START Data to use

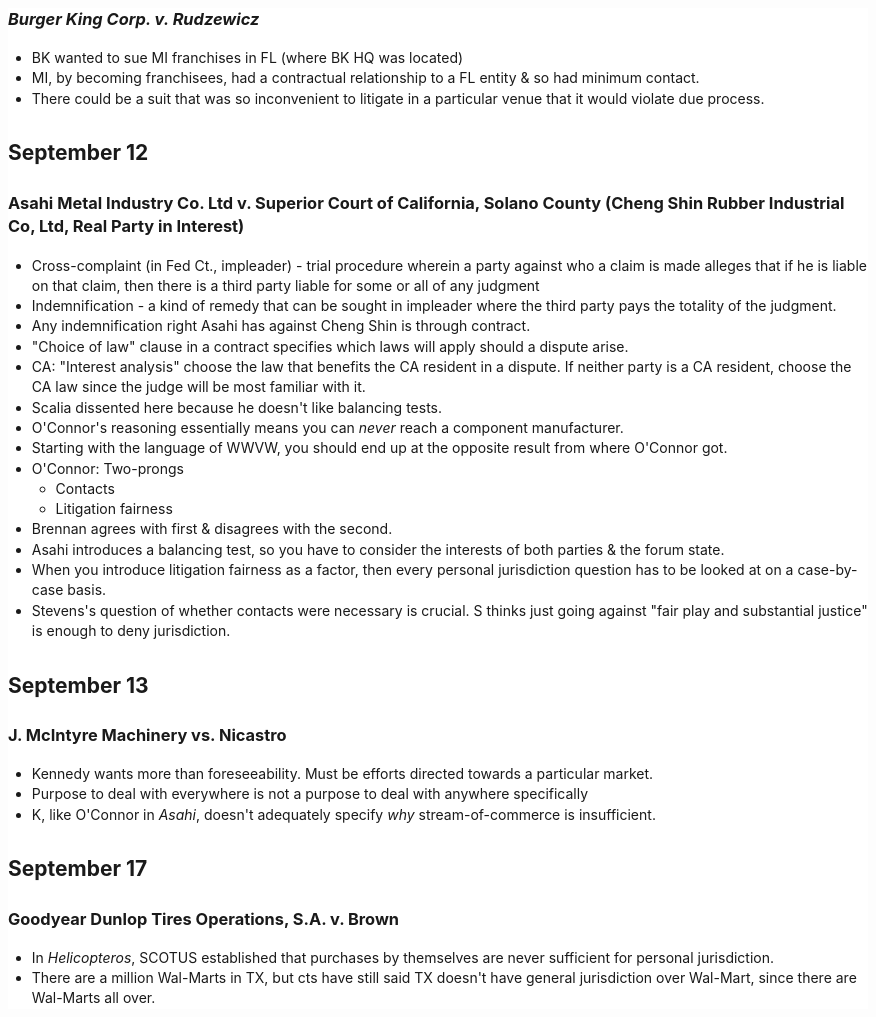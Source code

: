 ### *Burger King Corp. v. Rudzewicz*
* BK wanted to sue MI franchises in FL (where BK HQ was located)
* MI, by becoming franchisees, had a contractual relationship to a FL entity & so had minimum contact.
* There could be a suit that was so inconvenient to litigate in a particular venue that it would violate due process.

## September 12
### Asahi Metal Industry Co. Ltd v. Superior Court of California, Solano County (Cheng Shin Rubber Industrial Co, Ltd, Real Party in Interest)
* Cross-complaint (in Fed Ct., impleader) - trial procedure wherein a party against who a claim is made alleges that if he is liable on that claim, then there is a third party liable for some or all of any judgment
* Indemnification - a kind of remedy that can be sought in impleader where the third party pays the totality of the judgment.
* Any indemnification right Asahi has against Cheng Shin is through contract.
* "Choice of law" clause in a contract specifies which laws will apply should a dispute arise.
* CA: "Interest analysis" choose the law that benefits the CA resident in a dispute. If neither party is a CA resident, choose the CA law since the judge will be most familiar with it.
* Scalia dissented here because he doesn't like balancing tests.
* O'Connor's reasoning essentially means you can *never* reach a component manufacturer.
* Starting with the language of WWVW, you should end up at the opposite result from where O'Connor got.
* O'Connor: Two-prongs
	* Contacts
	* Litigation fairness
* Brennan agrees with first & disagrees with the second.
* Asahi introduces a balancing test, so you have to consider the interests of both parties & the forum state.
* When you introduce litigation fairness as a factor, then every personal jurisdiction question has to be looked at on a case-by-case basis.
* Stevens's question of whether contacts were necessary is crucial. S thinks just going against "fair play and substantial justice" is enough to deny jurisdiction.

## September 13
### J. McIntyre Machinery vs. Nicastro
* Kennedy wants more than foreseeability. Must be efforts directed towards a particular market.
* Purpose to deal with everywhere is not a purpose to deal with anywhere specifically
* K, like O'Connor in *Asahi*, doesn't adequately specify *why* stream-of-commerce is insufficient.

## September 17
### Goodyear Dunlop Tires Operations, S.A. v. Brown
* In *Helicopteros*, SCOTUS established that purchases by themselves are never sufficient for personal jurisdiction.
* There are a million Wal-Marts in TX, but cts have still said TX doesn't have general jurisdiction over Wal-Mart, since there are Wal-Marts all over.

END Data to use

Instructions for the task = Report back each line in the material above that contains the string "since".

Task answer =
* CA: "Interest analysis" choose the law that benefits the CA resident in a dispute. If neither party is a CA resident, choose the CA law since the judge will be most familiar with it.
* There are a million Wal-Marts in TX, but cts have still said TX doesn't have general jurisdiction over Wal-Mart, since there are Wal-Marts all over.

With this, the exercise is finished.